» **Problem to solve**
Tell how many lines of the data below have the string "интерфейс" in them. Say nothing more.

• • • •

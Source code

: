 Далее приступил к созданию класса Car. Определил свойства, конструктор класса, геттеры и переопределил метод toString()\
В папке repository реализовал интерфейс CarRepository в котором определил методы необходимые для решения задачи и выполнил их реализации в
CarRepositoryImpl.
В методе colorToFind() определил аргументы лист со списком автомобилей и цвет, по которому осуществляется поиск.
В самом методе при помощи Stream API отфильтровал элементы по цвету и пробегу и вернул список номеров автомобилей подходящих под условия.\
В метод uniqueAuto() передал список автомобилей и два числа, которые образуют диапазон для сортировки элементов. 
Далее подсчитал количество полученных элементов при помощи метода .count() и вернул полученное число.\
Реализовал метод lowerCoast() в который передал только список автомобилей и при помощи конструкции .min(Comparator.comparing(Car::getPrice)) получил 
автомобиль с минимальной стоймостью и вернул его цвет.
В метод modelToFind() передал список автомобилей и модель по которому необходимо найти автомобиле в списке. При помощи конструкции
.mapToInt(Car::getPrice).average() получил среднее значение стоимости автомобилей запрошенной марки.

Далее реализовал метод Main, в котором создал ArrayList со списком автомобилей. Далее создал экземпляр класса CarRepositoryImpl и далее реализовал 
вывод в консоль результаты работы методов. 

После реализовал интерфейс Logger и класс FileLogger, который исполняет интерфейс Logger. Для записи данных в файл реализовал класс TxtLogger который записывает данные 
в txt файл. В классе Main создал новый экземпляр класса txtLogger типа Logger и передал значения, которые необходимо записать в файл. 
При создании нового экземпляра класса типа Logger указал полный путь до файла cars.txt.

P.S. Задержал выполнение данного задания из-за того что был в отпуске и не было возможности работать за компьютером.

• • • •

» **Result below**
2